TABANAN – Curah hujan tinggi yang melanda wilayah Tabanan dalam sepekan terakhir, menjadi atensi khusus Perusahaan Umum Daerah Tirta Amertha Buana (TAB). Pasalnya, hujan lebat sering berdampak pada pelayanan pelanggan, seperti adanya kejadian longsor yang menggerus pipa transmisi dan gangguan sumber air baku dengan tingkat kekeruhan tinggi. Sehingga air baku tidak bisa diolah.

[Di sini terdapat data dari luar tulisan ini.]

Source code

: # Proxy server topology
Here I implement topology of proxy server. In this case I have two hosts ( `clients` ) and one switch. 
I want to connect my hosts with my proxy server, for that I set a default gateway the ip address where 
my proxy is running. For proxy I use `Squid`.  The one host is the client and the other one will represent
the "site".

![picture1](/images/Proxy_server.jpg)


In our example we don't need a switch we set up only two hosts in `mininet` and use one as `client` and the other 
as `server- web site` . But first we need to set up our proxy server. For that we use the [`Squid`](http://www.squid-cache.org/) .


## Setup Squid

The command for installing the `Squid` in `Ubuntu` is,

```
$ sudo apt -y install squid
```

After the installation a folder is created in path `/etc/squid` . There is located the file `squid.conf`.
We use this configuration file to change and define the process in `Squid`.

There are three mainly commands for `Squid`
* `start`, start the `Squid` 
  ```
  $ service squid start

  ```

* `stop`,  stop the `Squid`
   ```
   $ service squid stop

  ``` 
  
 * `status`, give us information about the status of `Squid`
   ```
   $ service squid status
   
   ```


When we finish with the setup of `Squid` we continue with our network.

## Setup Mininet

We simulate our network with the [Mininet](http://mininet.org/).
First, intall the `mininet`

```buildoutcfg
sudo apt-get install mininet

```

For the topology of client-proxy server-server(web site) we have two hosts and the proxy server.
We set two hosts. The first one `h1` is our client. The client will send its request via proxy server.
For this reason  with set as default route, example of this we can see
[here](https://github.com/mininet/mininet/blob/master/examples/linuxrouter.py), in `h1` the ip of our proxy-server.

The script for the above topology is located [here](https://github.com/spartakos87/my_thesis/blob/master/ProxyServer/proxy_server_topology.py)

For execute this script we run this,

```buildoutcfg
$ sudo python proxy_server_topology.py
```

Kasubag Humas Perumda TAB atau PDAM Tabanan, Agus Suanjaya menjelaskan, untuk pipa transmisi yang tergerus longsor terjadi di desa Gadungan, kecamatan Selemadeg Timur. Akibatnya ada 460 sambungan rumah yang terdampak mengalami gangguan sekitar enam jam. kerusakan terjadi Senin (10/10) lalu
“Setelah ada laporan masuk, tim teknis kami langsung menelusuri jalur pipa, setelah ketemu titik gangguan sudah langsung dilakukan tindak lanjut. Pasokan air sempat tersendat sekitar 30 menit,”terangnya, Selasa (11/10/2022).
Dikatakan, gangguan pada pipa induk, menjadi skala prioritas karena menyalurkan distribusi air bersih paling banyak ke pelanggan. Memastikan jaringan pipa transmisi serta distribusi selalu dalam kondisi baik di musim hujan, tim teknis selalu melakukan kontrol terhadap gangguan secara berkelanjutan. Sehingga langsung ditangani ketika ada gangguan.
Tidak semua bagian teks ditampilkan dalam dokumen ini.